It is a fact that the organisations under the umbrella of the CLMC did hand in ‘some’ weapons and in due course all their prisoners were released, including some of the most violent murderers in the history of the UK. However, for all their promises to ‘disappear’, they simply ‘morphed’ into criminality, bringing violence and misery to the residents of PUL areas. They became major players in the drug industry, controlling the price and availability of addictive substances, continuing their parody of Republican paramilitary post-Troubles activity in the extortion of local businesses. Just as companies in Nationalist areas were paying ‘protection money’ to the new IRA groupings, so too were their Protestant counterparts. One unnamed Loyalist told the author: ‘What about the poor bastard shop-keepers in the interface areas; did they have to pay both sides?’
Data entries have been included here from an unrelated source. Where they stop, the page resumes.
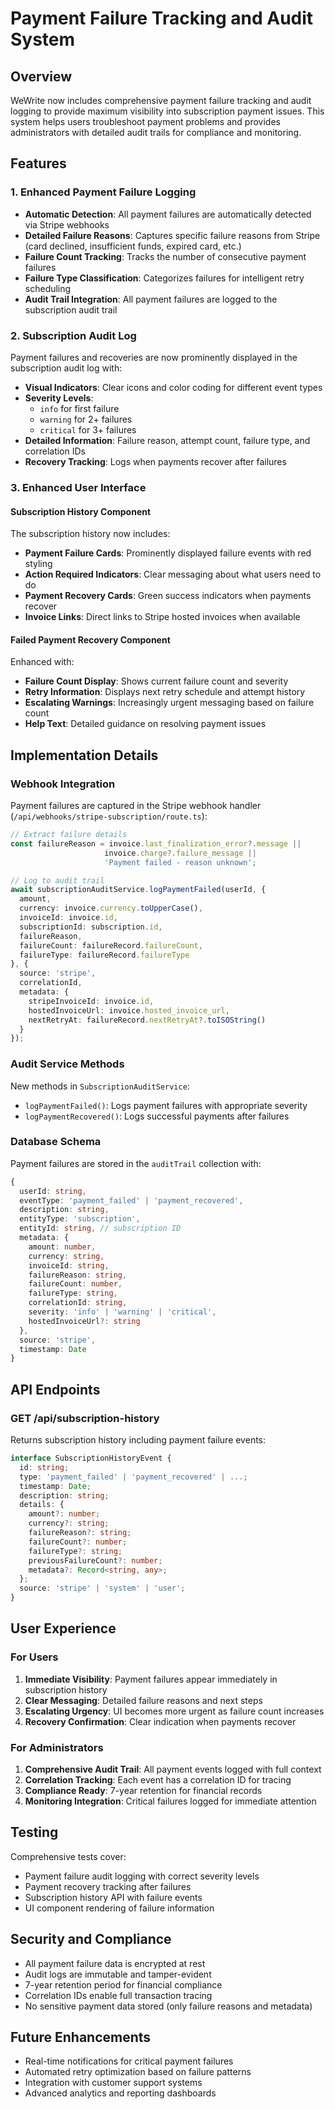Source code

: # Payment Failure Tracking and Audit System

## Overview

WeWrite now includes comprehensive payment failure tracking and audit logging to provide maximum visibility into subscription payment issues. This system helps users troubleshoot payment problems and provides administrators with detailed audit trails for compliance and monitoring.

## Features

### 1. Enhanced Payment Failure Logging

- **Automatic Detection**: All payment failures are automatically detected via Stripe webhooks
- **Detailed Failure Reasons**: Captures specific failure reasons from Stripe (card declined, insufficient funds, expired card, etc.)
- **Failure Count Tracking**: Tracks the number of consecutive payment failures
- **Failure Type Classification**: Categorizes failures for intelligent retry scheduling
- **Audit Trail Integration**: All payment failures are logged to the subscription audit trail

### 2. Subscription Audit Log

Payment failures and recoveries are now prominently displayed in the subscription audit log with:

- **Visual Indicators**: Clear icons and color coding for different event types
- **Severity Levels**: 
  - `info` for first failure
  - `warning` for 2+ failures  
  - `critical` for 3+ failures
- **Detailed Information**: Failure reason, attempt count, failure type, and correlation IDs
- **Recovery Tracking**: Logs when payments recover after failures

### 3. Enhanced User Interface

#### Subscription History Component

The subscription history now includes:

- **Payment Failure Cards**: Prominently displayed failure events with red styling
- **Action Required Indicators**: Clear messaging about what users need to do
- **Payment Recovery Cards**: Green success indicators when payments recover
- **Invoice Links**: Direct links to Stripe hosted invoices when available

#### Failed Payment Recovery Component

Enhanced with:

- **Failure Count Display**: Shows current failure count and severity
- **Retry Information**: Displays next retry schedule and attempt history
- **Escalating Warnings**: Increasingly urgent messaging based on failure count
- **Help Text**: Detailed guidance on resolving payment issues

## Implementation Details

### Webhook Integration

Payment failures are captured in the Stripe webhook handler (`/api/webhooks/stripe-subscription/route.ts`):

```typescript
// Extract failure details
const failureReason = invoice.last_finalization_error?.message ||
                     invoice.charge?.failure_message ||
                     'Payment failed - reason unknown';

// Log to audit trail
await subscriptionAuditService.logPaymentFailed(userId, {
  amount,
  currency: invoice.currency.toUpperCase(),
  invoiceId: invoice.id,
  subscriptionId: subscription.id,
  failureReason,
  failureCount: failureRecord.failureCount,
  failureType: failureRecord.failureType
}, {
  source: 'stripe',
  correlationId,
  metadata: {
    stripeInvoiceId: invoice.id,
    hostedInvoiceUrl: invoice.hosted_invoice_url,
    nextRetryAt: failureRecord.nextRetryAt?.toISOString()
  }
});
```

### Audit Service Methods

New methods in `SubscriptionAuditService`:

- `logPaymentFailed()`: Logs payment failures with appropriate severity
- `logPaymentRecovered()`: Logs successful payments after failures

### Database Schema

Payment failures are stored in the `auditTrail` collection with:

```typescript
{
  userId: string,
  eventType: 'payment_failed' | 'payment_recovered',
  description: string,
  entityType: 'subscription',
  entityId: string, // subscription ID
  metadata: {
    amount: number,
    currency: string,
    invoiceId: string,
    failureReason: string,
    failureCount: number,
    failureType: string,
    correlationId: string,
    severity: 'info' | 'warning' | 'critical',
    hostedInvoiceUrl?: string
  },
  source: 'stripe',
  timestamp: Date
}
```

## API Endpoints

### GET /api/subscription-history

Returns subscription history including payment failure events:

```typescript
interface SubscriptionHistoryEvent {
  id: string;
  type: 'payment_failed' | 'payment_recovered' | ...;
  timestamp: Date;
  description: string;
  details: {
    amount?: number;
    currency?: string;
    failureReason?: string;
    failureCount?: number;
    failureType?: string;
    previousFailureCount?: number;
    metadata?: Record<string, any>;
  };
  source: 'stripe' | 'system' | 'user';
}
```

## User Experience

### For Users

1. **Immediate Visibility**: Payment failures appear immediately in subscription history
2. **Clear Messaging**: Detailed failure reasons and next steps
3. **Escalating Urgency**: UI becomes more urgent as failure count increases
4. **Recovery Confirmation**: Clear indication when payments recover

### For Administrators

1. **Comprehensive Audit Trail**: All payment events logged with full context
2. **Correlation Tracking**: Each event has a correlation ID for tracing
3. **Compliance Ready**: 7-year retention for financial records
4. **Monitoring Integration**: Critical failures logged for immediate attention

## Testing

Comprehensive tests cover:

- Payment failure audit logging with correct severity levels
- Payment recovery tracking after failures
- Subscription history API with failure events
- UI component rendering of failure information

## Security and Compliance

- All payment failure data is encrypted at rest
- Audit logs are immutable and tamper-evident
- 7-year retention period for financial compliance
- Correlation IDs enable full transaction tracing
- No sensitive payment data stored (only failure reasons and metadata)

## Future Enhancements

- Real-time notifications for critical payment failures
- Automated retry optimization based on failure patterns
- Integration with customer support systems
- Advanced analytics and reporting dashboards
Therefore, twenty years later, a spokesman for the CLMC, accompanied by a willing, acquiescent Protestant clergyman, speaking at a hastily arranged press conference, announced ‘again’ that they were going to put an end to criminal activity in ‘their’ areas; they promised to expel any members suspected of criminal behaviour. This startling admission begged the question: why, twenty years after their initial promises and assurances, were they repeating the same words, the same jargon? In the perhaps distorted view of many Loyalists, the British Government remain so fixated on the spectre of another Manchester or City of London ‘spectacular’ that they will buy into whatever both Loyalist and Republicans camps tell them. The accusation is that government will allow them as much latitude as they demand, pouring hundreds of millions of pounds into Ulster to keep the ‘peace’. Money has continued to be invested into so-called community groups that are little more than a front for the UVF/UFF on one side and Sinn Féin activists on the other. Disconcertingly, a 2016 PSNI investigation showed that the Provisional IRA still had an intact Army Council; this leadership group still had the final say in any activities or announcements for Sinn Féin. Moreover, it stated that PIRA still existed, with the other dissidents (DRs) been responsible for the murder of five members of the security forces and a prison officer in the post-Troubles era. In short, they – the Republicans – were practising and profiting from the very same criminal activities in which their Loyalist counterparts were engaged. There are areas in West Belfast, Londonderry and Lurgan that are almost totally under the control of the respective paramilitaries; in those parts of Northern Ireland, they represent ‘law and order’, not the PSNI.
Professor Paul Nolan, Queen’s University, Belfast,** conducted a study of post-Troubles Ulster, reporting in April 2018 that there had been 158 murders by paramilitaries in the twenty years of what some call ‘the whitewash’ of the GFA. The study showed that Republicans were responsible for seventy-four of these, Loyalists for seventy-one, with the remaining thirteen being committed by indeterminable organisations. Most of the murders were the result of settling old scores, encroachment into another gang’s criminal territory or the killing of informers. He further stated that fewer than 2 per cent of these paramilitary murders had led to convictions in court. He noted that the largest single loss of life occurred when twenty-nine people were killed by DRs in Omagh on 15 August 1998. His research showed that a mere eleven peopl
e have been convicted of murder in the twenty years since the GFA.
He went on to say:
This is despite the fact that in almost every case the PSNI and the Gardaí feel confident they know the identities of the perpetrators. Securing a conviction is a different matter. Witnesses are simply too afraid to give evidence in court, and so even in those rare cases where a prosecution succeeds, the convictions tend to be of those on the periphery of the case, not the trigger men or the leaders of the murder gangs.
I asked a close friend, former soldier and committed Loyalist for his thoughts on the GFA as Northern Ireland enters its third decade of ‘peace’. I asked him if the agreement had achieved its objectives. He told me:
My answer is no; the paramilitaries still rule their Kingdoms; the police are afraid to rock the boat and the Judiciary are a joke with some of the sentences given out to those that were caught; some of their leniency is unbelievable. The whole thing has been swept under the carpet, you will on the British mainland or the USA or Australia never hear of the nearly daily punishment beatings/shootings or that British Army Bomb teams are dealing with devices practically every couple of days, somewhere in Northern Ireland. So, when you hear Tony Blair or Bill Clinton on TV, saying how great things are now, whilst things are not like the 70s or 80s, all you have to do is scratch below the surface and it’s all there, ready to explode again if things don’t go the right way for one side or the other! Unfortunately, the Irish Government, the Pan-Nationalist Front of Sinn Féin/PIRA, SDLP and the Alliance Party, aided and abetted by the EU are using Brexit and the Border as a big issue once again to browbeat the PUL and the British Government into making more concessions, as if they haven’t given enough of those already.